Stored data:
/---

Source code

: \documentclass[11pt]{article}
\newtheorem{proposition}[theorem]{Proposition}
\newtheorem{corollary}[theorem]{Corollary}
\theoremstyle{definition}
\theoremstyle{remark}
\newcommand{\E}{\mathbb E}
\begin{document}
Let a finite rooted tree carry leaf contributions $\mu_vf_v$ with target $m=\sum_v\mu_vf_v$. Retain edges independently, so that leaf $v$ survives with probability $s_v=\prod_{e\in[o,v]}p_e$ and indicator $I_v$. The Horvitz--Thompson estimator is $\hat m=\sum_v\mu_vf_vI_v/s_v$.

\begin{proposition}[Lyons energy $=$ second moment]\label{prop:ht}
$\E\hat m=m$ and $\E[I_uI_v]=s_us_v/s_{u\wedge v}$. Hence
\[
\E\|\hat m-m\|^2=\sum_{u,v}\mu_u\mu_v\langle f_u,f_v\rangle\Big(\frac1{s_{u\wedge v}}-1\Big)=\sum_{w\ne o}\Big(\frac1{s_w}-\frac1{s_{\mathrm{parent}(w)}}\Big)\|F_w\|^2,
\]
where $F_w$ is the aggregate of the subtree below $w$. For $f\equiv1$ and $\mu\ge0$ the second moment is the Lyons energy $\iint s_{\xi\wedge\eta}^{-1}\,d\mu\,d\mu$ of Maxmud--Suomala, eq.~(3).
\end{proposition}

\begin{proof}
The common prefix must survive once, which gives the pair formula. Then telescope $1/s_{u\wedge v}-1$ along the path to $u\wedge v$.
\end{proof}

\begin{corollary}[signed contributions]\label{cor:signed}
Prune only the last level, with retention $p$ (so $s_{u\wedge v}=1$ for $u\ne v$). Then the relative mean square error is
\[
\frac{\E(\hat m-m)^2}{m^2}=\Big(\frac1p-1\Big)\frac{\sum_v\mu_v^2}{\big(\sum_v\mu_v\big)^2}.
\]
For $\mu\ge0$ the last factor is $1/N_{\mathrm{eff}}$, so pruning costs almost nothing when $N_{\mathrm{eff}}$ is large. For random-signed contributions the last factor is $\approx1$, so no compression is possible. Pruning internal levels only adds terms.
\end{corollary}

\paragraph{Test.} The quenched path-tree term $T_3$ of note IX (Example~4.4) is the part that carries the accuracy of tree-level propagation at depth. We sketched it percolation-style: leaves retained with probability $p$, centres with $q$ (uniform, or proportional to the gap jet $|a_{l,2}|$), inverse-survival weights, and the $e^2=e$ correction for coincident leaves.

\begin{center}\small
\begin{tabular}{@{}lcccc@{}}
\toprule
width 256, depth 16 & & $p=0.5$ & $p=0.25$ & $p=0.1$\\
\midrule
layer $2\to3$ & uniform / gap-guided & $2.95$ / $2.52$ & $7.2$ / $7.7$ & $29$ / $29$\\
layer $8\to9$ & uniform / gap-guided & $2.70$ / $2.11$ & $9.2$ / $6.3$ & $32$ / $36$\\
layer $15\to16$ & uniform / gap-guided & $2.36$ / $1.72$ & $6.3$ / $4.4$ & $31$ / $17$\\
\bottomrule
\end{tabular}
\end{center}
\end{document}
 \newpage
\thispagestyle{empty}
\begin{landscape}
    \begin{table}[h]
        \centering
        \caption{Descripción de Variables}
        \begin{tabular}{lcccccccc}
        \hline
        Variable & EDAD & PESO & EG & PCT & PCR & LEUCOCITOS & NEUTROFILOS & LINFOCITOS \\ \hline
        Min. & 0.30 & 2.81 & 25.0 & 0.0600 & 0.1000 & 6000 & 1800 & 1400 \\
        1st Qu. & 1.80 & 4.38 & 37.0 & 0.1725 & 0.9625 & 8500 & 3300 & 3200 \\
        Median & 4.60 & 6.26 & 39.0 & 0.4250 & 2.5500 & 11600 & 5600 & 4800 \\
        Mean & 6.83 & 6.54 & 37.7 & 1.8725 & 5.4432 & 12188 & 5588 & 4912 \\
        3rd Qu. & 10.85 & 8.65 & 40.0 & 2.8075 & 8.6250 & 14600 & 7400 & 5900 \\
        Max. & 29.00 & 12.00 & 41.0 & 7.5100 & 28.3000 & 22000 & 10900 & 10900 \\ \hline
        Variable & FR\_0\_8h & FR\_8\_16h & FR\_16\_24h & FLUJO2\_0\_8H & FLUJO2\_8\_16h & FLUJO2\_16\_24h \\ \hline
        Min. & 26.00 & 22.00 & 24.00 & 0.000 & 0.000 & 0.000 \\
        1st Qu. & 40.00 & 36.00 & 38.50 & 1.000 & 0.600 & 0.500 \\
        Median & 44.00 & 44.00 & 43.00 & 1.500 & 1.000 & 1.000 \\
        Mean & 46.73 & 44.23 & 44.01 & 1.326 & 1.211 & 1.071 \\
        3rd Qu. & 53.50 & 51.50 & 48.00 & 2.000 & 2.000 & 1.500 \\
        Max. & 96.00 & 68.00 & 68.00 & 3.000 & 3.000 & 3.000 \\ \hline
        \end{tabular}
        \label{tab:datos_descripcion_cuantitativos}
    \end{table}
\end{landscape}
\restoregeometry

\---

Exercise aim:
All of the entries should be written out again exactly.

Output:
Source code

: \documentclass[11pt]{article}
\newtheorem{proposition}[theorem]{Proposition}
\newtheorem{corollary}[theorem]{Corollary}
\theoremstyle{definition}
\theoremstyle{remark}
\newcommand{\E}{\mathbb E}
\begin{document}
Let a finite rooted tree carry leaf contributions $\mu_vf_v$ with target $m=\sum_v\mu_vf_v$. Retain edges independently, so that leaf $v$ survives with probability $s_v=\prod_{e\in[o,v]}p_e$ and indicator $I_v$. The Horvitz--Thompson estimator is $\hat m=\sum_v\mu_vf_vI_v/s_v$.

\begin{proposition}[Lyons energy $=$ second moment]\label{prop:ht}
$\E\hat m=m$ and $\E[I_uI_v]=s_us_v/s_{u\wedge v}$. Hence
\[
\E\|\hat m-m\|^2=\sum_{u,v}\mu_u\mu_v\langle f_u,f_v\rangle\Big(\frac1{s_{u\wedge v}}-1\Big)=\sum_{w\ne o}\Big(\frac1{s_w}-\frac1{s_{\mathrm{parent}(w)}}\Big)\|F_w\|^2,
\]
where $F_w$ is the aggregate of the subtree below $w$. For $f\equiv1$ and $\mu\ge0$ the second moment is the Lyons energy $\iint s_{\xi\wedge\eta}^{-1}\,d\mu\,d\mu$ of Maxmud--Suomala, eq.~(3).
\end{proposition}

\begin{proof}
The common prefix must survive once, which gives the pair formula. Then telescope $1/s_{u\wedge v}-1$ along the path to $u\wedge v$.
\end{proof}

\begin{corollary}[signed contributions]\label{cor:signed}
Prune only the last level, with retention $p$ (so $s_{u\wedge v}=1$ for $u\ne v$). Then the relative mean square error is
\[
\frac{\E(\hat m-m)^2}{m^2}=\Big(\frac1p-1\Big)\frac{\sum_v\mu_v^2}{\big(\sum_v\mu_v\big)^2}.
\]
For $\mu\ge0$ the last factor is $1/N_{\mathrm{eff}}$, so pruning costs almost nothing when $N_{\mathrm{eff}}$ is large. For random-signed contributions the last factor is $\approx1$, so no compression is possible. Pruning internal levels only adds terms.
\end{corollary}

\paragraph{Test.} The quenched path-tree term $T_3$ of note IX (Example~4.4) is the part that carries the accuracy of tree-level propagation at depth. We sketched it percolation-style: leaves retained with probability $p$, centres with $q$ (uniform, or proportional to the gap jet $|a_{l,2}|$), inverse-survival weights, and the $e^2=e$ correction for coincident leaves.

\begin{center}\small
\begin{tabular}{@{}lcccc@{}}
\toprule
width 256, depth 16 & & $p=0.5$ & $p=0.25$ & $p=0.1$\\
\midrule
layer $2\to3$ & uniform / gap-guided & $2.95$ / $2.52$ & $7.2$ / $7.7$ & $29$ / $29$\\
layer $8\to9$ & uniform / gap-guided & $2.70$ / $2.11$ & $9.2$ / $6.3$ & $32$ / $36$\\
layer $15\to16$ & uniform / gap-guided & $2.36$ / $1.72$ & $6.3$ / $4.4$ & $31$ / $17$\\
\bottomrule
\end{tabular}
\end{center}
\end{document}
 \newpage
\thispagestyle{empty}
\begin{landscape}
    \begin{table}[h]
        \centering
        \caption{Descripción de Variables}
        \begin{tabular}{lcccccccc}
        \hline
        Variable & EDAD & PESO & EG & PCT & PCR & LEUCOCITOS & NEUTROFILOS & LINFOCITOS \\ \hline
        Min. & 0.30 & 2.81 & 25.0 & 0.0600 & 0.1000 & 6000 & 1800 & 1400 \\
        1st Qu. & 1.80 & 4.38 & 37.0 & 0.1725 & 0.9625 & 8500 & 3300 & 3200 \\
        Median & 4.60 & 6.26 & 39.0 & 0.4250 & 2.5500 & 11600 & 5600 & 4800 \\
        Mean & 6.83 & 6.54 & 37.7 & 1.8725 & 5.4432 & 12188 & 5588 & 4912 \\
        3rd Qu. & 10.85 & 8.65 & 40.0 & 2.8075 & 8.6250 & 14600 & 7400 & 5900 \\
        Max. & 29.00 & 12.00 & 41.0 & 7.5100 & 28.3000 & 22000 & 10900 & 10900 \\ \hline
        Variable & FR\_0\_8h & FR\_8\_16h & FR\_16\_24h & FLUJO2\_0\_8H & FLUJO2\_8\_16h & FLUJO2\_16\_24h \\ \hline
        Min. & 26.00 & 22.00 & 24.00 & 0.000 & 0.000 & 0.000 \\
        1st Qu. & 40.00 & 36.00 & 38.50 & 1.000 & 0.600 & 0.500 \\
        Median & 44.00 & 44.00 & 43.00 & 1.500 & 1.000 & 1.000 \\
        Mean & 46.73 & 44.23 & 44.01 & 1.326 & 1.211 & 1.071 \\
        3rd Qu. & 53.50 & 51.50 & 48.00 & 2.000 & 2.000 & 1.500 \\
        Max. & 96.00 & 68.00 & 68.00 & 3.000 & 3.000 & 3.000 \\ \hline
        \end{tabular}
        \label{tab:datos_descripcion_cuantitativos}
    \end{table}
\end{landscape}
\restoregeometry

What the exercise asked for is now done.